→ To do
Wherever "Assim" appears in a line of the records below, count that line, and report only the number.

→ Excerpted data
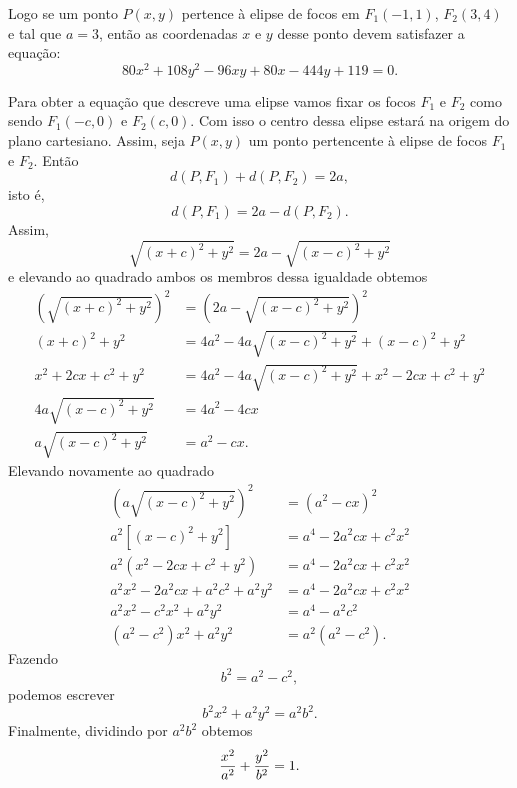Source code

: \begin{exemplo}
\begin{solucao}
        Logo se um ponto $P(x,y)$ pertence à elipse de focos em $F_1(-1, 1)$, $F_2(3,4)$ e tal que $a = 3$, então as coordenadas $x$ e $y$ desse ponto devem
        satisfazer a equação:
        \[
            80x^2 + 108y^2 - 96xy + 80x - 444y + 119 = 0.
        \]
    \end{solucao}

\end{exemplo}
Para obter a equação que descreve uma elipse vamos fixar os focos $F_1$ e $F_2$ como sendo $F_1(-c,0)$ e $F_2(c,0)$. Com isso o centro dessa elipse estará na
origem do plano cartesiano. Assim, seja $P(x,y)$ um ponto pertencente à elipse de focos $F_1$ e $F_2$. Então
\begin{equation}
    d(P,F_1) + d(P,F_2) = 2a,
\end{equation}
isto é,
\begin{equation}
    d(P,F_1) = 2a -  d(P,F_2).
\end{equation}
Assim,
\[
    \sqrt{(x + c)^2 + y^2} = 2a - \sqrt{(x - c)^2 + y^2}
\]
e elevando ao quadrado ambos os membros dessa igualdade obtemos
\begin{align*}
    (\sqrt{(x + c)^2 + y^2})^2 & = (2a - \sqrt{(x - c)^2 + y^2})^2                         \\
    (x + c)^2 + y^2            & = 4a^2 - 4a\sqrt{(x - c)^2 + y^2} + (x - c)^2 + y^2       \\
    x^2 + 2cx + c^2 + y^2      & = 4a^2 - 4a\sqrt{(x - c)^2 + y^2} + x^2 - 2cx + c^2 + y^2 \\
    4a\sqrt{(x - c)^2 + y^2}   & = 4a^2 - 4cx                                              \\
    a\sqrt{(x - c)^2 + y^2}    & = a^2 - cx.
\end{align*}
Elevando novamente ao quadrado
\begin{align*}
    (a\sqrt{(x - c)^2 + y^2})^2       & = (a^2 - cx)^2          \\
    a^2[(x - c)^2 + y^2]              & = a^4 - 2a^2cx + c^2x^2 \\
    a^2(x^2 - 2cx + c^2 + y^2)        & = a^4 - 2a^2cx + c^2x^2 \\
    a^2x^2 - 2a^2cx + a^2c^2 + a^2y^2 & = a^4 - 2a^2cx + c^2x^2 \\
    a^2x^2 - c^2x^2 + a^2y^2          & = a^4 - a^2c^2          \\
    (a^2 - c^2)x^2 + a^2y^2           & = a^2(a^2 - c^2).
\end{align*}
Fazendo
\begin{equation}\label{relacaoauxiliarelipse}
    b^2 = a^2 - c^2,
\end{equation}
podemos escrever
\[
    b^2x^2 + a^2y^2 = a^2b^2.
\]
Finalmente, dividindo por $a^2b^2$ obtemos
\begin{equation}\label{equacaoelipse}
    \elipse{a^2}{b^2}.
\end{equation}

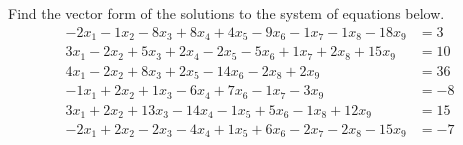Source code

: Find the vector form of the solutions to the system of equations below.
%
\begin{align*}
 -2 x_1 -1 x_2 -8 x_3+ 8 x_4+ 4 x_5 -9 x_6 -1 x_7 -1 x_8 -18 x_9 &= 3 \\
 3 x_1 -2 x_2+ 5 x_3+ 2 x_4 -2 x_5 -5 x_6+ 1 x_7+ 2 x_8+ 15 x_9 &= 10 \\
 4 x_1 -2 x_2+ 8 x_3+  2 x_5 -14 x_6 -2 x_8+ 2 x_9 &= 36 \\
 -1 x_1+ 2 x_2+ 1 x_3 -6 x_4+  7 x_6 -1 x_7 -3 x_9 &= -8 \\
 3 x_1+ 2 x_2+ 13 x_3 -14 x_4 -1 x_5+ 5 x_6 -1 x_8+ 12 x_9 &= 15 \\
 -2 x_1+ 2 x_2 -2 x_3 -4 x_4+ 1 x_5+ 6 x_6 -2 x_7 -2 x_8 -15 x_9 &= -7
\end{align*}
...
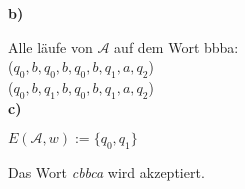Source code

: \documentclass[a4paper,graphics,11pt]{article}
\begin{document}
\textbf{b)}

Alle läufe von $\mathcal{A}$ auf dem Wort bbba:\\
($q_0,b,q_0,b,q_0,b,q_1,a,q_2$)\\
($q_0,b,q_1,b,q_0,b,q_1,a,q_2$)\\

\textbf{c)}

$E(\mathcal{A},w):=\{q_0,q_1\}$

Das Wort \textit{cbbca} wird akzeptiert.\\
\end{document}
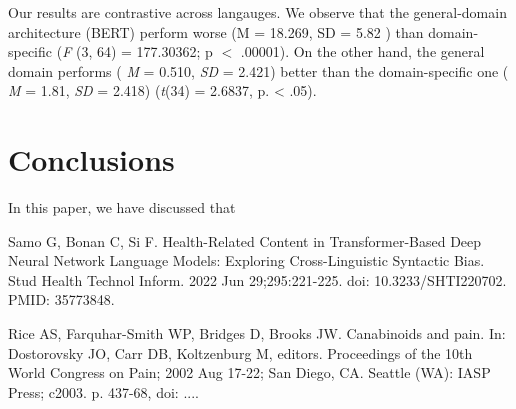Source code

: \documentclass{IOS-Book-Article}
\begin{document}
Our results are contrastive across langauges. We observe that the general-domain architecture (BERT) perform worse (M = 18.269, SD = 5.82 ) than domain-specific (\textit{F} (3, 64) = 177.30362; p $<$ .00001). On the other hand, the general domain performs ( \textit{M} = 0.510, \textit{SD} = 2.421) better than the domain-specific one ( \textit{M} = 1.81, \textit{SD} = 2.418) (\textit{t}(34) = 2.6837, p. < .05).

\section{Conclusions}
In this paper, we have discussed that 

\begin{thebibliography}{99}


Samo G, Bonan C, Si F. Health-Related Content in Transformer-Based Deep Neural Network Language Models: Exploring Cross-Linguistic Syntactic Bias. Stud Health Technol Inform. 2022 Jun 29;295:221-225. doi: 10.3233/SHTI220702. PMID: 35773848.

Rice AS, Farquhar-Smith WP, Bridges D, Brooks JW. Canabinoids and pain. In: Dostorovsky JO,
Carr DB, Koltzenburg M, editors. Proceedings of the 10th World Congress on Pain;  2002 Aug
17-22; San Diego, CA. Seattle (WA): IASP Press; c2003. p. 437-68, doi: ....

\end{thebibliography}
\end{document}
==
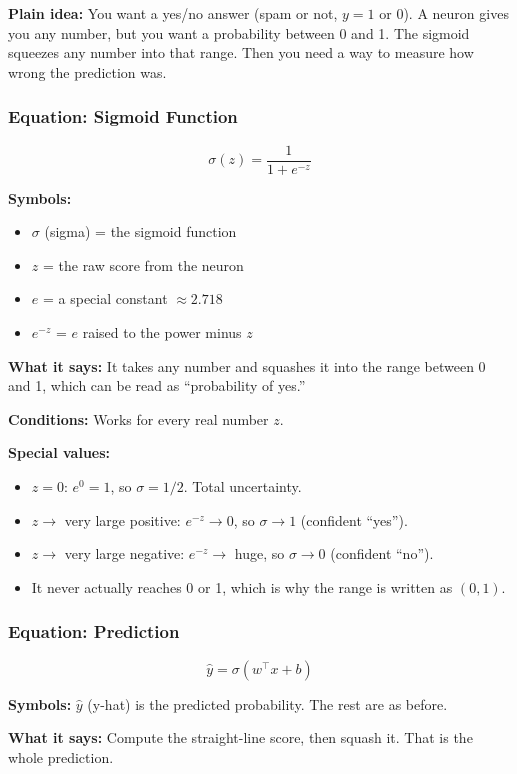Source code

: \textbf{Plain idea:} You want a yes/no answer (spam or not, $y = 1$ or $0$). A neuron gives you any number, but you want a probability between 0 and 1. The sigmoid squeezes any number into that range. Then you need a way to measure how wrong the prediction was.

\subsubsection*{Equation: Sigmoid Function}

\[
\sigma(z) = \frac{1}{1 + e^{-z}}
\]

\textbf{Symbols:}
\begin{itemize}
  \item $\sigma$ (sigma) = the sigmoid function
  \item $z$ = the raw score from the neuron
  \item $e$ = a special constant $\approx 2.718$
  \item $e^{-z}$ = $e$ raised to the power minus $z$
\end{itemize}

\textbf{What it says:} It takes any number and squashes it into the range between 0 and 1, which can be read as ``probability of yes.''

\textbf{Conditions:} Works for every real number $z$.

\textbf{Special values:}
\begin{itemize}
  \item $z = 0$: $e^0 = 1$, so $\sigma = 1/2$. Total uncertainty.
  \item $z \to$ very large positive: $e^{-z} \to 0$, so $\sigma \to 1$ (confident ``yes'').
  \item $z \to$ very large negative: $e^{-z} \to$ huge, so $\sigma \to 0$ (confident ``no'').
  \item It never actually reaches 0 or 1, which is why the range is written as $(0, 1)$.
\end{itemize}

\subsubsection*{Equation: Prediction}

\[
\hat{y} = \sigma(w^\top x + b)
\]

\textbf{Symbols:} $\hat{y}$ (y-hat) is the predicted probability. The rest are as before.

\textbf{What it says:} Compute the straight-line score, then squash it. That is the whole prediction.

→ Final answer
2